**YOUR ASSIGNMENT:** Copy out exactly the stretch of the listing below that begins at the line containing "R. R. Selvaraju, M." and ends at the line containing "glaucoma assessment using", and copy nothing outside it.

**SUPPLIED DATA:**
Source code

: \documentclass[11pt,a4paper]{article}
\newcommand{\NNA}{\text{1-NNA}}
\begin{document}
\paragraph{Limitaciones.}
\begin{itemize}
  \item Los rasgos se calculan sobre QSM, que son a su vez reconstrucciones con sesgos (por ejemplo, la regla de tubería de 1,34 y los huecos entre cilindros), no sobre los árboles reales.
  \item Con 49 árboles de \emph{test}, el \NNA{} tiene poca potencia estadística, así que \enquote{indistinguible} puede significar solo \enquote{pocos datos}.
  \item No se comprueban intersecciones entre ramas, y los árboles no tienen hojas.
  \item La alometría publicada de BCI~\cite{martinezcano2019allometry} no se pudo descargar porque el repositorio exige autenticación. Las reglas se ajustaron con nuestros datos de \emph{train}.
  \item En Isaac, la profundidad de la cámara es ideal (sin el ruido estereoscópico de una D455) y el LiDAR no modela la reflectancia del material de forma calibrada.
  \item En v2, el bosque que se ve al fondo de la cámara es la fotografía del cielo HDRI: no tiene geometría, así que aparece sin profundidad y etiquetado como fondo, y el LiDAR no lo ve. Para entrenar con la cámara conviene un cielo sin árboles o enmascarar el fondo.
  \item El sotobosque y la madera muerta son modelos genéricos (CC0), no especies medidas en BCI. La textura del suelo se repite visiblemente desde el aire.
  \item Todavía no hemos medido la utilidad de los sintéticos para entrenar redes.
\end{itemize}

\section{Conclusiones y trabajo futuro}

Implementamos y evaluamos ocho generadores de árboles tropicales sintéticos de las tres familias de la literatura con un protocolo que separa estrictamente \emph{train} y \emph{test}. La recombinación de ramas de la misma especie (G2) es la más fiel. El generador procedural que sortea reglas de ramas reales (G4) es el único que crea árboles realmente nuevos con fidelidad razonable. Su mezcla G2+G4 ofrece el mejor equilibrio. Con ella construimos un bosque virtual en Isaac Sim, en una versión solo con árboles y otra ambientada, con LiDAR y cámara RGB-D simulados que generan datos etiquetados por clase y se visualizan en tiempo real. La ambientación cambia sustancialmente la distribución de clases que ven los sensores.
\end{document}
---
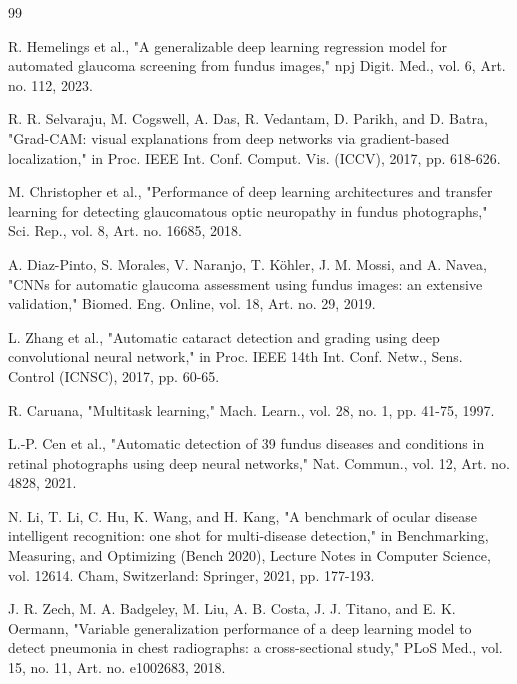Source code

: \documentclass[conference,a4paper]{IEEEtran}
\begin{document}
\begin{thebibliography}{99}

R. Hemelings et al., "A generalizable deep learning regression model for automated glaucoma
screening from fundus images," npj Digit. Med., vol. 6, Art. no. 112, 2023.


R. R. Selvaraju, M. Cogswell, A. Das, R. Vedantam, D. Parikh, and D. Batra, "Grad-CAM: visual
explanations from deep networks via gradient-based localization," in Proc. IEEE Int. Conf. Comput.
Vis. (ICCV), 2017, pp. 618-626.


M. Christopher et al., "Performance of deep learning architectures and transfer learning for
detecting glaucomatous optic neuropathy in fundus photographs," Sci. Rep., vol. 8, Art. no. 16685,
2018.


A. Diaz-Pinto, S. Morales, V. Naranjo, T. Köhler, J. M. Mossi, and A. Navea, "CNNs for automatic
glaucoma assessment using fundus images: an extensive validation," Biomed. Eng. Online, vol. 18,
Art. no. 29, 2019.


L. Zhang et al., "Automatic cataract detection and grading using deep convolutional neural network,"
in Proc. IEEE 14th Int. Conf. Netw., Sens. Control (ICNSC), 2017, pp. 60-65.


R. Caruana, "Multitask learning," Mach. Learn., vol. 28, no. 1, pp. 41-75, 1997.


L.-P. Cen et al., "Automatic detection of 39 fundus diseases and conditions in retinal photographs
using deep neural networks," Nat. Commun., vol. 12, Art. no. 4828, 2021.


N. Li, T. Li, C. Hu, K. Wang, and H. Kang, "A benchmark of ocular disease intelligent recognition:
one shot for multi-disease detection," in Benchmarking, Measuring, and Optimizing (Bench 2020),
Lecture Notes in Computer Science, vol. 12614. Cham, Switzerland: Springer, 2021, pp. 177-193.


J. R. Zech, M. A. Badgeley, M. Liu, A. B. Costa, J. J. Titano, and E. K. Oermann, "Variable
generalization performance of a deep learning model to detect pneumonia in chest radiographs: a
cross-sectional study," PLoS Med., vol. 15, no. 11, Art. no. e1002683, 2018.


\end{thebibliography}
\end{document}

**OUTPUT OF THE TASK:**
R. R. Selvaraju, M. Cogswell, A. Das, R. Vedantam, D. Parikh, and D. Batra, "Grad-CAM: visual
explanations from deep networks via gradient-based localization," in Proc. IEEE Int. Conf. Comput.
Vis. (ICCV), 2017, pp. 618-626.


M. Christopher et al., "Performance of deep learning architectures and transfer learning for
detecting glaucomatous optic neuropathy in fundus photographs," Sci. Rep., vol. 8, Art. no. 16685,
2018.


A. Diaz-Pinto, S. Morales, V. Naranjo, T. Köhler, J. M. Mossi, and A. Navea, "CNNs for automatic
glaucoma assessment using fundus images: an extensive validation," Biomed. Eng. Online, vol. 18,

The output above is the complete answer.